■ WHAT IS REQUIRED ■
Each time a line of the listing holds "Méthodes", copy that line.

■ GIVEN RECORDS ■

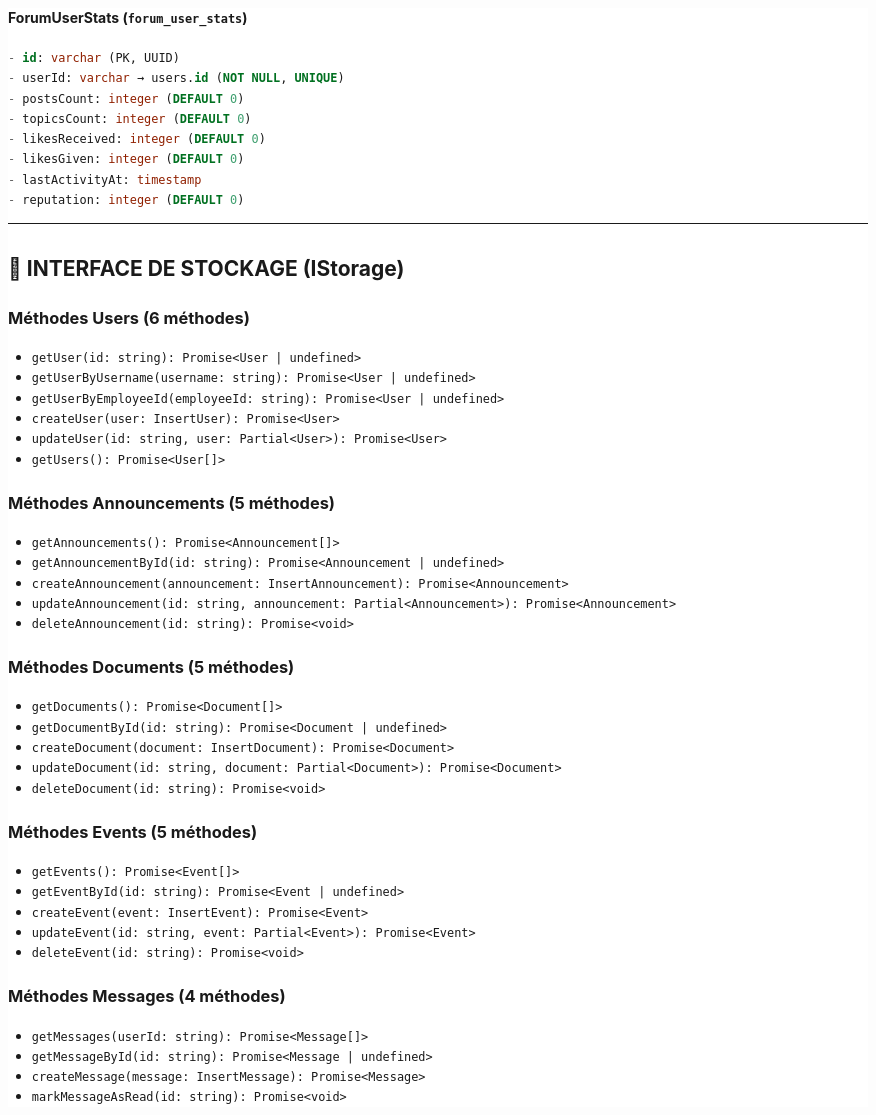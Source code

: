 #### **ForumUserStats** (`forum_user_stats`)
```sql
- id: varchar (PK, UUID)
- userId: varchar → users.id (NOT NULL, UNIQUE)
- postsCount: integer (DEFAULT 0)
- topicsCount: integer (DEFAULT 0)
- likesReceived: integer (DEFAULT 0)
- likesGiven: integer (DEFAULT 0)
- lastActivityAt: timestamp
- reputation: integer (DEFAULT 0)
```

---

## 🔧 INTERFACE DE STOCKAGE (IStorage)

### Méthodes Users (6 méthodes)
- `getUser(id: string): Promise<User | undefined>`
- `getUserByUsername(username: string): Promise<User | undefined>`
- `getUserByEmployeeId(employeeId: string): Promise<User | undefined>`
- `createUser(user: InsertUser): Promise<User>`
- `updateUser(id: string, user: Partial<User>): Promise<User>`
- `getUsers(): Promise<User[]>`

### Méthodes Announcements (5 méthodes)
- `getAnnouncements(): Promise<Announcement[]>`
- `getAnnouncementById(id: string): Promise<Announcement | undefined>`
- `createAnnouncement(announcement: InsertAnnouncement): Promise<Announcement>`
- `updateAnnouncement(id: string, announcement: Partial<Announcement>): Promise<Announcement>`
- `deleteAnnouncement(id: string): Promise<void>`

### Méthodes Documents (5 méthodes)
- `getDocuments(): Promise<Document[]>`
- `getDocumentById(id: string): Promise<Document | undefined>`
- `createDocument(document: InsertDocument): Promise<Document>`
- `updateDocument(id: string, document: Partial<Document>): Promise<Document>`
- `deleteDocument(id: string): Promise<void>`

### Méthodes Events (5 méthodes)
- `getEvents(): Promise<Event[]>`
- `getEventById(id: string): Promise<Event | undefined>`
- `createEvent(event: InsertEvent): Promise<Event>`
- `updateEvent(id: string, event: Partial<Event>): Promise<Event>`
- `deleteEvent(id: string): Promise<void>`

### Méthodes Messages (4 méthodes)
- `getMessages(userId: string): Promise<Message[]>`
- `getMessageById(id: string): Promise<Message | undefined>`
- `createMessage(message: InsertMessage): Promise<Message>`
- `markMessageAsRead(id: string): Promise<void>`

■ ANSWER SECTION ■
### Méthodes Users (6 méthodes)
### Méthodes Announcements (5 méthodes)
### Méthodes Documents (5 méthodes)
### Méthodes Events (5 méthodes)
### Méthodes Messages (4 méthodes)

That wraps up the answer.